*Available records*:
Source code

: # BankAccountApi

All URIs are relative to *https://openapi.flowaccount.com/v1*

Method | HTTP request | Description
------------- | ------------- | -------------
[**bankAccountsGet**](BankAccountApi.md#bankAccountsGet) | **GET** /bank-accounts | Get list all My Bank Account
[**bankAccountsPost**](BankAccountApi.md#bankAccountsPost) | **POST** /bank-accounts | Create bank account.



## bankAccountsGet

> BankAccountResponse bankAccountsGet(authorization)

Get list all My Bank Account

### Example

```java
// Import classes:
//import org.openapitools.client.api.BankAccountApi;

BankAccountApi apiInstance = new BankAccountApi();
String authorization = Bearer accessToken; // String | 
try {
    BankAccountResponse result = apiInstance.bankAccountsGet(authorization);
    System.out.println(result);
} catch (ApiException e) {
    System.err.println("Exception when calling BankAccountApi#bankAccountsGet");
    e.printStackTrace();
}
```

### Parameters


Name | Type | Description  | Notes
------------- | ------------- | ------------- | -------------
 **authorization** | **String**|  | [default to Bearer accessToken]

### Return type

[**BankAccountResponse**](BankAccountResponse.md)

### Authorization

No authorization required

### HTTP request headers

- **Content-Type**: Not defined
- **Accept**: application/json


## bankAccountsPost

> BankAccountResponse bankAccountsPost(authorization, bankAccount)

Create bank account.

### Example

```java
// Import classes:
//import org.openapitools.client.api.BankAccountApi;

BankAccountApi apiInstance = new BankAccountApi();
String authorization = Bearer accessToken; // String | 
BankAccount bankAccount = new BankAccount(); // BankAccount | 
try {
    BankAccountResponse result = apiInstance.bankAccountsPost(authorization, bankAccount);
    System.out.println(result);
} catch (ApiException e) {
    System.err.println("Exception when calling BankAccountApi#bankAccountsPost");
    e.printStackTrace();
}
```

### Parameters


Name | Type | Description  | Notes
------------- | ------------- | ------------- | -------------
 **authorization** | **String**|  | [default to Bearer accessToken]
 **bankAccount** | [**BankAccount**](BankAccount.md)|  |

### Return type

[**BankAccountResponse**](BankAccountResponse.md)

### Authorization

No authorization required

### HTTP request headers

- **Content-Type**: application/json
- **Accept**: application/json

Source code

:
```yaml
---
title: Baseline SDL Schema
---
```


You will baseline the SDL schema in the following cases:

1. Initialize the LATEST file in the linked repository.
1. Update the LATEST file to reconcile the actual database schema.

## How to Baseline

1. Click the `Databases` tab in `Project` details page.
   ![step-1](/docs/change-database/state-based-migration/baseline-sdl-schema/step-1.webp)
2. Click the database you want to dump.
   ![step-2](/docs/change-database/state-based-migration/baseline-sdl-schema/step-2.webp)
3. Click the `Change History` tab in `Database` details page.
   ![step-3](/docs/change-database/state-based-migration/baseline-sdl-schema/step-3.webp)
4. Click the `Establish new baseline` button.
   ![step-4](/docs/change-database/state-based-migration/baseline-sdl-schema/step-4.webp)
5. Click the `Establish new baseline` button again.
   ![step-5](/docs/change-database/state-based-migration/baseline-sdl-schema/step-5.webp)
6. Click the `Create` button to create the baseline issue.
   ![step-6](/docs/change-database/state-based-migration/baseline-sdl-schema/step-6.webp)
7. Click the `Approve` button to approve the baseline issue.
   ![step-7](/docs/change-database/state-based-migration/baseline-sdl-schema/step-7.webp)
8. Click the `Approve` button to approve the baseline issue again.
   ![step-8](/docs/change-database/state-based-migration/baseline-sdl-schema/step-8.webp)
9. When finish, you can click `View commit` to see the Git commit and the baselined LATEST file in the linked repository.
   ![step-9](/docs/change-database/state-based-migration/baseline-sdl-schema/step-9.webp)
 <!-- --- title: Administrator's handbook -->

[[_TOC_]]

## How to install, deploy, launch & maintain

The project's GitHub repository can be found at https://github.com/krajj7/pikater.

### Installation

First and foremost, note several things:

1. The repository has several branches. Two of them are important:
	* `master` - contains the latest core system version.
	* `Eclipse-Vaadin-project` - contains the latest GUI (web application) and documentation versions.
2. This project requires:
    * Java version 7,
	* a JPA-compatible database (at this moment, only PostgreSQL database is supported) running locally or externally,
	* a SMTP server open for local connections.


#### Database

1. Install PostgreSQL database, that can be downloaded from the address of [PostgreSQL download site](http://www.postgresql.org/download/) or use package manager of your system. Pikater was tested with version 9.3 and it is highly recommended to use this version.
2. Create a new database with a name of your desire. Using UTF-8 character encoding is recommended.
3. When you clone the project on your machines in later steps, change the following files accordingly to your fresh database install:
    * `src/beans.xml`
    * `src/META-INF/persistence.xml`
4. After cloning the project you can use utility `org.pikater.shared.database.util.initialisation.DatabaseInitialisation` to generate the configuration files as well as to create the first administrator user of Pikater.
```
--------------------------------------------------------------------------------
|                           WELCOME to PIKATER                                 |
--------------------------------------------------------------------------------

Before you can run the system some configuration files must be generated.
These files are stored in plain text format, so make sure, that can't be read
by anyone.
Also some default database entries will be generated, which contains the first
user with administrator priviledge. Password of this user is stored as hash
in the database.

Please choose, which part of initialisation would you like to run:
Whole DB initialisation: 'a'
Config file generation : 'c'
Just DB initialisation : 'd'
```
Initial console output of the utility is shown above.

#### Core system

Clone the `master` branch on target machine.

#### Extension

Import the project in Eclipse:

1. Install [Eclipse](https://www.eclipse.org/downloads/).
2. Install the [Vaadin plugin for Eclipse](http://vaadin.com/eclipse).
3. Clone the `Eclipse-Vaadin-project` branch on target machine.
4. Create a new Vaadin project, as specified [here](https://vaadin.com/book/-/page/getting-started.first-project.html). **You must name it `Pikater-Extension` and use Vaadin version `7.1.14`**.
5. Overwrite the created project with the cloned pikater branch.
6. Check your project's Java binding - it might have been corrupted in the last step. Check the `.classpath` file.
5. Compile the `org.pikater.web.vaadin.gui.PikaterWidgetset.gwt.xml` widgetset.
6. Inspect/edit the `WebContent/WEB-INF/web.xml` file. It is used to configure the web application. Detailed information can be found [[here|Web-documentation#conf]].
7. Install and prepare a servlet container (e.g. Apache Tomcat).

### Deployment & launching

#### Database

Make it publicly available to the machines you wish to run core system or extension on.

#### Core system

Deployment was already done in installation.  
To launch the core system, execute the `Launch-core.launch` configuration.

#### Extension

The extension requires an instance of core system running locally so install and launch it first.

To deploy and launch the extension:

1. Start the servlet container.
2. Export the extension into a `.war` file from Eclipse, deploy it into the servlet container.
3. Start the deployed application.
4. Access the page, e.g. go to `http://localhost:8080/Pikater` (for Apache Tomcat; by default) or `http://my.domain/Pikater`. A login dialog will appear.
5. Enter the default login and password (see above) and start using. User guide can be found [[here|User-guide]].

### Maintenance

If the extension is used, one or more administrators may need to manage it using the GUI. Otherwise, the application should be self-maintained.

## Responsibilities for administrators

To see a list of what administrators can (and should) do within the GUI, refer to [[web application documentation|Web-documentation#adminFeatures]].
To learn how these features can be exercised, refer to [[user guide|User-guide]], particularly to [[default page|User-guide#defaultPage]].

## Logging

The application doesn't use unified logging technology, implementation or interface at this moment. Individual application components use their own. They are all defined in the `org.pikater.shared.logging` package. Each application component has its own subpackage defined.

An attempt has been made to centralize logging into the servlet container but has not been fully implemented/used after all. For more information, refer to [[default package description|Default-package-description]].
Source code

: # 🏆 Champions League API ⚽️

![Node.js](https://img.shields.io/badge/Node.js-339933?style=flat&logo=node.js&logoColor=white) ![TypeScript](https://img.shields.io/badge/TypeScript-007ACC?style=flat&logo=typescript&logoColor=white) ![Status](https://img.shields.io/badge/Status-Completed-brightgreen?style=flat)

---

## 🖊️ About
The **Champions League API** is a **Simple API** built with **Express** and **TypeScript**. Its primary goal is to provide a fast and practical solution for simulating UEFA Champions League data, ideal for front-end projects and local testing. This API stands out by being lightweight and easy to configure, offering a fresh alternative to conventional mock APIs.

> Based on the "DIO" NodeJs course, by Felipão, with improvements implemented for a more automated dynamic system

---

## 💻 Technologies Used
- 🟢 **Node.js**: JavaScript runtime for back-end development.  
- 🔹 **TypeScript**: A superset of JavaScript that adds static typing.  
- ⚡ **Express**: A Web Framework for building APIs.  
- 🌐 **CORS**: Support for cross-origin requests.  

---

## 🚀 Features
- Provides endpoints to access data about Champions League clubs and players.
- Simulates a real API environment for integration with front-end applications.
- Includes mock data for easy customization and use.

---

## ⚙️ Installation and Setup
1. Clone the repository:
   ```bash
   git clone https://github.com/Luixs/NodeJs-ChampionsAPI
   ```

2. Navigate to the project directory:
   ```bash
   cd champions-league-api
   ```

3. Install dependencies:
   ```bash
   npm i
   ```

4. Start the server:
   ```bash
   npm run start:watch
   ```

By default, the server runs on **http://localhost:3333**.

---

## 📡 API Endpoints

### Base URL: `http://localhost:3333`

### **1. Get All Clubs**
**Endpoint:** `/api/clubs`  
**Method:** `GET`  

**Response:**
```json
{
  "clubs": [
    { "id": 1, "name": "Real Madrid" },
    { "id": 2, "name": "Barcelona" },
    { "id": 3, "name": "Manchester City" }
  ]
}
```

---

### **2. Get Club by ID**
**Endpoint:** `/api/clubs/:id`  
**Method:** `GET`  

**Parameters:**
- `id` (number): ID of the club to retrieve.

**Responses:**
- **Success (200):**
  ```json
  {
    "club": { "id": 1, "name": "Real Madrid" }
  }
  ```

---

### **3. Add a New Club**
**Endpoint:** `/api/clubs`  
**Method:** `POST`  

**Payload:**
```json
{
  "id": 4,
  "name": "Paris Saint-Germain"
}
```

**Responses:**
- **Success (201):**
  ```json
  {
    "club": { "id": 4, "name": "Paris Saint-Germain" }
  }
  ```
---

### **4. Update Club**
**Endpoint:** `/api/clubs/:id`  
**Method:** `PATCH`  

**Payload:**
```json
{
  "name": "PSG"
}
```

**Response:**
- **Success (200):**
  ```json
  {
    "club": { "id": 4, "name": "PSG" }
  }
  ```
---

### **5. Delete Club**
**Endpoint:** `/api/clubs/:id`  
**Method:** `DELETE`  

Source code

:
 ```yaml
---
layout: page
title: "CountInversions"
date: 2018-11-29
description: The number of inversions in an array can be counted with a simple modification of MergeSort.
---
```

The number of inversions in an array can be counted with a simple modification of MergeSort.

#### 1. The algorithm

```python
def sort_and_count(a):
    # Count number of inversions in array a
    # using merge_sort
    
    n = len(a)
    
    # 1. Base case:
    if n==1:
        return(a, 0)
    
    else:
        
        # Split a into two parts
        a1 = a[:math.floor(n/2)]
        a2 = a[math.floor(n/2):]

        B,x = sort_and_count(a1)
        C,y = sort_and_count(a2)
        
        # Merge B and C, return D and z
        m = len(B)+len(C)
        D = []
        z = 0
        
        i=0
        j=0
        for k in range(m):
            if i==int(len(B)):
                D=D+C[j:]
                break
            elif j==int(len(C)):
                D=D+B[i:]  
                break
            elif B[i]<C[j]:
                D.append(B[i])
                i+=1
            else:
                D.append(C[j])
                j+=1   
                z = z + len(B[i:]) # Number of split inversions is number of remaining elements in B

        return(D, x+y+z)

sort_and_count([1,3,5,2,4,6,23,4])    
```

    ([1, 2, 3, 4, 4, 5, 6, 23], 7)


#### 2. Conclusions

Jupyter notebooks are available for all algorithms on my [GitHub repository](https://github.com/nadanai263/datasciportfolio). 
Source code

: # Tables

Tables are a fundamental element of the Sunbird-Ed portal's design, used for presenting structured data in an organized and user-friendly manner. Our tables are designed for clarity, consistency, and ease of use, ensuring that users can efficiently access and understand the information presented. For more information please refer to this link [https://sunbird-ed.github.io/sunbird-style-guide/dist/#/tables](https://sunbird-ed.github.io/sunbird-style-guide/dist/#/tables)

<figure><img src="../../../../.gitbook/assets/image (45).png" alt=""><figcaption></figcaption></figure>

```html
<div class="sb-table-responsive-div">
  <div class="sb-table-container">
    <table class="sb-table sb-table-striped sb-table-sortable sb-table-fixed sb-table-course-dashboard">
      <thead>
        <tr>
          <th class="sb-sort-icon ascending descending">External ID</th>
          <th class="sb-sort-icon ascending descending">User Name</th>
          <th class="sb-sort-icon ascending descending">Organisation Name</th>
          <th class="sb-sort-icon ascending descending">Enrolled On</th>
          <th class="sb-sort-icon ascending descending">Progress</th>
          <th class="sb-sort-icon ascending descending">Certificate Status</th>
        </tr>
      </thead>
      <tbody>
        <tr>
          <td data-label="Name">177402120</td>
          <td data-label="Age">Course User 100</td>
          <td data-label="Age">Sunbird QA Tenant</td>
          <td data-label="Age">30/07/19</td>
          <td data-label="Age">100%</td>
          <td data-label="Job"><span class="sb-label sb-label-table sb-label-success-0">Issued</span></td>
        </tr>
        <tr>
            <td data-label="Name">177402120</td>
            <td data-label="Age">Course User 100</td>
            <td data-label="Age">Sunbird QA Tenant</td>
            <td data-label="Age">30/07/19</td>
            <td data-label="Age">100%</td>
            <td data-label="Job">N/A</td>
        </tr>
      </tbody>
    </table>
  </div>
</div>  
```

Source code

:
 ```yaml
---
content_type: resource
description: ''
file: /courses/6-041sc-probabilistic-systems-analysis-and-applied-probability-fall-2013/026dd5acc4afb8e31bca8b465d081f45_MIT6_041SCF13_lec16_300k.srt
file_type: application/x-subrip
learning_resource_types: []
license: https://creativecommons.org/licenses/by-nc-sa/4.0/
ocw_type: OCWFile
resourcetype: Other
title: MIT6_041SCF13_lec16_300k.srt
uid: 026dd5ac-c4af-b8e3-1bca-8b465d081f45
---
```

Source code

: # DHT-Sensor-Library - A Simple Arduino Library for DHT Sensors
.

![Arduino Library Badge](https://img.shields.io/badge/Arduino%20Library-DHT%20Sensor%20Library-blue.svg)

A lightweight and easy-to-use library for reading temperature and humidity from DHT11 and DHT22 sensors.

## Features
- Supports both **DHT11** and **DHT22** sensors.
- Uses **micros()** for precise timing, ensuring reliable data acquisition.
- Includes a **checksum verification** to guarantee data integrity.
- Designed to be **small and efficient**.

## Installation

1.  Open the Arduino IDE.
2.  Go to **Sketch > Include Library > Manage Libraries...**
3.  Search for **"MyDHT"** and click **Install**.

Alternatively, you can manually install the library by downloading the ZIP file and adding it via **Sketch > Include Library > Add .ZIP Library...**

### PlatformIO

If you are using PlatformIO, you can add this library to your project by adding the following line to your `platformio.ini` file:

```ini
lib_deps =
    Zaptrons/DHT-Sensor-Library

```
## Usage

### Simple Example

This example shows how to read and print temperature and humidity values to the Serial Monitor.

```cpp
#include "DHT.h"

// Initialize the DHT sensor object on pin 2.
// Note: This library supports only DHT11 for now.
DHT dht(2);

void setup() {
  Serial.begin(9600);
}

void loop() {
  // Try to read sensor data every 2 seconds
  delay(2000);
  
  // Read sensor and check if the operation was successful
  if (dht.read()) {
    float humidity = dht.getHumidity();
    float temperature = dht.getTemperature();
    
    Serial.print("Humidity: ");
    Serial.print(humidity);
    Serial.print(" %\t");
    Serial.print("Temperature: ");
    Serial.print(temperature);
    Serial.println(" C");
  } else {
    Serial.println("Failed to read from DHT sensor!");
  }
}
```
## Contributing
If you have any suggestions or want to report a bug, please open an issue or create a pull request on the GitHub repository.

*Task instructions*:
Check every line above for the string "information" and copy those that have it.

*Answer for this exercise*:
6. Inspect/edit the `WebContent/WEB-INF/web.xml` file. It is used to configure the web application. Detailed information can be found [[here|Web-documentation#conf]].
An attempt has been made to centralize logging into the servlet container but has not been fully implemented/used after all. For more information, refer to [[default package description|Default-package-description]].
Tables are a fundamental element of the Sunbird-Ed portal's design, used for presenting structured data in an organized and user-friendly manner. Our tables are designed for clarity, consistency, and ease of use, ensuring that users can efficiently access and understand the information presented. For more information please refer to this link [https://sunbird-ed.github.io/sunbird-style-guide/dist/#/tables](https://sunbird-ed.github.io/sunbird-style-guide/dist/#/tables)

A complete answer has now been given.